▸ **PROBLEM TO SOLVE**
Please write out the data exactly, line by line.
- - - - -
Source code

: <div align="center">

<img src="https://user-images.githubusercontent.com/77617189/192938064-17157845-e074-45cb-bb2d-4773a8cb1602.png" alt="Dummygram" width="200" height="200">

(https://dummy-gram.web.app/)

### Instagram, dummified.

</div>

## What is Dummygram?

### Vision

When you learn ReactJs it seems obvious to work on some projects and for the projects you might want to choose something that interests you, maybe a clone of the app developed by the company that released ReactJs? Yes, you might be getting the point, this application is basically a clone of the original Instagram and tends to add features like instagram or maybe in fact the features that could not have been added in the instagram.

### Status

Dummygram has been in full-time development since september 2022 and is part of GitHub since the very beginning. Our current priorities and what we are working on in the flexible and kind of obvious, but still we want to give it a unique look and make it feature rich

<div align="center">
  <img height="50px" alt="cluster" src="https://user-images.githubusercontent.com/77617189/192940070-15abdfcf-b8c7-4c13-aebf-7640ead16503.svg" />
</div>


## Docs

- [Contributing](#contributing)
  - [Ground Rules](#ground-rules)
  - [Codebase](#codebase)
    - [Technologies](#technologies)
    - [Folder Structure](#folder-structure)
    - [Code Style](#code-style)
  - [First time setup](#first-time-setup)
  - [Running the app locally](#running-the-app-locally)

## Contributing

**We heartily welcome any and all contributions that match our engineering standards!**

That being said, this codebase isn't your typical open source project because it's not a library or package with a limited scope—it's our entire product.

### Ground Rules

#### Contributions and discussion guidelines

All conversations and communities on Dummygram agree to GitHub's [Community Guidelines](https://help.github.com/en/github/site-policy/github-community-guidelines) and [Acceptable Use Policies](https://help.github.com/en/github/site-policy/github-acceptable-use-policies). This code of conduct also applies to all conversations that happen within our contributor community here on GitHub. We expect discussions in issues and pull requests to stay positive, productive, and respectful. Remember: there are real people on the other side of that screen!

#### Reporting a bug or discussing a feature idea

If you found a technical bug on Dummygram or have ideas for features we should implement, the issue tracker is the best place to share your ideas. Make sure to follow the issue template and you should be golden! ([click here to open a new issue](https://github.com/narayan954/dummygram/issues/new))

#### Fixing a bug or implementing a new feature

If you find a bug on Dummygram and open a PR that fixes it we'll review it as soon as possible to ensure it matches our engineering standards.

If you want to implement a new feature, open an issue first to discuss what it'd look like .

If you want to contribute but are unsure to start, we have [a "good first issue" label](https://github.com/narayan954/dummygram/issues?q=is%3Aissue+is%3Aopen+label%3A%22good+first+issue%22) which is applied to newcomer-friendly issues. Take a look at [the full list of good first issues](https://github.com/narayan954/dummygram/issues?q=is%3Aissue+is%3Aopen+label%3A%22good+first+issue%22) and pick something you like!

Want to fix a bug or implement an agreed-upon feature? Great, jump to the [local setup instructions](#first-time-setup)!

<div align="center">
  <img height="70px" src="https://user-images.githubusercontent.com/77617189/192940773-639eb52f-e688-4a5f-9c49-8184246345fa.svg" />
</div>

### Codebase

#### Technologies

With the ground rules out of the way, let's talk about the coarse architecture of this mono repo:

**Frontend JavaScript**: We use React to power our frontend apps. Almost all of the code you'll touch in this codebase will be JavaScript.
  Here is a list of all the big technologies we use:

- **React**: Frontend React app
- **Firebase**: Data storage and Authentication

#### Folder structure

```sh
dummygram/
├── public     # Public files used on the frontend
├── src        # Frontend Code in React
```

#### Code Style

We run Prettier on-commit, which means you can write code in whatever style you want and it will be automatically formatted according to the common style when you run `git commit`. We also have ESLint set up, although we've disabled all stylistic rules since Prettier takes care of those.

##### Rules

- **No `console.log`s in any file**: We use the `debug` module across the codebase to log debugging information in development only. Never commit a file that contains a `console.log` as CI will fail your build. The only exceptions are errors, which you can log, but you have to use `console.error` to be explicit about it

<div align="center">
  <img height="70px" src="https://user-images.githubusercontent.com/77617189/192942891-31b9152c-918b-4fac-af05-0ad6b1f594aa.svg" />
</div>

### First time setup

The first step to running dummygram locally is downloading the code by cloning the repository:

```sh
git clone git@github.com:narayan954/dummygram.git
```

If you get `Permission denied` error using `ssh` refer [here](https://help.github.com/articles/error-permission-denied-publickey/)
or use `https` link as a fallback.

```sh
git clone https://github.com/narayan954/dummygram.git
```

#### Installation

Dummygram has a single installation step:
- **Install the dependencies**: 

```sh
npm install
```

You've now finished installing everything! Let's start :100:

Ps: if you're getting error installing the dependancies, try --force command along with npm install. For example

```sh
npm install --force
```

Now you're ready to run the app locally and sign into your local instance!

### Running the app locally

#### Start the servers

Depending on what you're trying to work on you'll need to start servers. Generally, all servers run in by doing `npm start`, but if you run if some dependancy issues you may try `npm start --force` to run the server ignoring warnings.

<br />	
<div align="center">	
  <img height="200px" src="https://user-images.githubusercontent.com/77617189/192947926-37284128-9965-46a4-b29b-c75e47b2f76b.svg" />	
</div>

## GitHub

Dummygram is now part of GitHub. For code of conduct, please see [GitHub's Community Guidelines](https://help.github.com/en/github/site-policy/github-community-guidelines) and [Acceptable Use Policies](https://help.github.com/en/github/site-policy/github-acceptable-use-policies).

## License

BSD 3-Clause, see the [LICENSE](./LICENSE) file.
- - - - -
▸ **THE ANSWER**
Source code

: <div align="center">

<img src="https://user-images.githubusercontent.com/77617189/192938064-17157845-e074-45cb-bb2d-4773a8cb1602.png" alt="Dummygram" width="200" height="200">

(https://dummy-gram.web.app/)

### Instagram, dummified.

</div>

## What is Dummygram?

### Vision

When you learn ReactJs it seems obvious to work on some projects and for the projects you might want to choose something that interests you, maybe a clone of the app developed by the company that released ReactJs? Yes, you might be getting the point, this application is basically a clone of the original Instagram and tends to add features like instagram or maybe in fact the features that could not have been added in the instagram.

### Status

Dummygram has been in full-time development since september 2022 and is part of GitHub since the very beginning. Our current priorities and what we are working on in the flexible and kind of obvious, but still we want to give it a unique look and make it feature rich

<div align="center">
  <img height="50px" alt="cluster" src="https://user-images.githubusercontent.com/77617189/192940070-15abdfcf-b8c7-4c13-aebf-7640ead16503.svg" />
</div>


## Docs

- [Contributing](#contributing)
  - [Ground Rules](#ground-rules)
  - [Codebase](#codebase)
    - [Technologies](#technologies)
    - [Folder Structure](#folder-structure)
    - [Code Style](#code-style)
  - [First time setup](#first-time-setup)
  - [Running the app locally](#running-the-app-locally)

## Contributing

**We heartily welcome any and all contributions that match our engineering standards!**

That being said, this codebase isn't your typical open source project because it's not a library or package with a limited scope—it's our entire product.

### Ground Rules

#### Contributions and discussion guidelines

All conversations and communities on Dummygram agree to GitHub's [Community Guidelines](https://help.github.com/en/github/site-policy/github-community-guidelines) and [Acceptable Use Policies](https://help.github.com/en/github/site-policy/github-acceptable-use-policies). This code of conduct also applies to all conversations that happen within our contributor community here on GitHub. We expect discussions in issues and pull requests to stay positive, productive, and respectful. Remember: there are real people on the other side of that screen!

#### Reporting a bug or discussing a feature idea

If you found a technical bug on Dummygram or have ideas for features we should implement, the issue tracker is the best place to share your ideas. Make sure to follow the issue template and you should be golden! ([click here to open a new issue](https://github.com/narayan954/dummygram/issues/new))

#### Fixing a bug or implementing a new feature

If you find a bug on Dummygram and open a PR that fixes it we'll review it as soon as possible to ensure it matches our engineering standards.

If you want to implement a new feature, open an issue first to discuss what it'd look like .

If you want to contribute but are unsure to start, we have [a "good first issue" label](https://github.com/narayan954/dummygram/issues?q=is%3Aissue+is%3Aopen+label%3A%22good+first+issue%22) which is applied to newcomer-friendly issues. Take a look at [the full list of good first issues](https://github.com/narayan954/dummygram/issues?q=is%3Aissue+is%3Aopen+label%3A%22good+first+issue%22) and pick something you like!

Want to fix a bug or implement an agreed-upon feature? Great, jump to the [local setup instructions](#first-time-setup)!

<div align="center">
  <img height="70px" src="https://user-images.githubusercontent.com/77617189/192940773-639eb52f-e688-4a5f-9c49-8184246345fa.svg" />
</div>

### Codebase

#### Technologies

With the ground rules out of the way, let's talk about the coarse architecture of this mono repo:

**Frontend JavaScript**: We use React to power our frontend apps. Almost all of the code you'll touch in this codebase will be JavaScript.
  Here is a list of all the big technologies we use:

- **React**: Frontend React app
- **Firebase**: Data storage and Authentication

#### Folder structure

```sh
dummygram/
├── public     # Public files used on the frontend
├── src        # Frontend Code in React
```

#### Code Style

We run Prettier on-commit, which means you can write code in whatever style you want and it will be automatically formatted according to the common style when you run `git commit`. We also have ESLint set up, although we've disabled all stylistic rules since Prettier takes care of those.

##### Rules

- **No `console.log`s in any file**: We use the `debug` module across the codebase to log debugging information in development only. Never commit a file that contains a `console.log` as CI will fail your build. The only exceptions are errors, which you can log, but you have to use `console.error` to be explicit about it

<div align="center">
  <img height="70px" src="https://user-images.githubusercontent.com/77617189/192942891-31b9152c-918b-4fac-af05-0ad6b1f594aa.svg" />
</div>

### First time setup

The first step to running dummygram locally is downloading the code by cloning the repository:

```sh
git clone git@github.com:narayan954/dummygram.git
```

If you get `Permission denied` error using `ssh` refer [here](https://help.github.com/articles/error-permission-denied-publickey/)
or use `https` link as a fallback.

```sh
git clone https://github.com/narayan954/dummygram.git
```

#### Installation

Dummygram has a single installation step:
- **Install the dependencies**: 

```sh
npm install
```

You've now finished installing everything! Let's start :100:

Ps: if you're getting error installing the dependancies, try --force command along with npm install. For example

```sh
npm install --force
```

Now you're ready to run the app locally and sign into your local instance!

### Running the app locally

#### Start the servers

Depending on what you're trying to work on you'll need to start servers. Generally, all servers run in by doing `npm start`, but if you run if some dependancy issues you may try `npm start --force` to run the server ignoring warnings.

<br />	
<div align="center">	
  <img height="200px" src="https://user-images.githubusercontent.com/77617189/192947926-37284128-9965-46a4-b29b-c75e47b2f76b.svg" />	
</div>

## GitHub

Dummygram is now part of GitHub. For code of conduct, please see [GitHub's Community Guidelines](https://help.github.com/en/github/site-policy/github-community-guidelines) and [Acceptable Use Policies](https://help.github.com/en/github/site-policy/github-acceptable-use-policies).

## License

BSD 3-Clause, see the [LICENSE](./LICENSE) file.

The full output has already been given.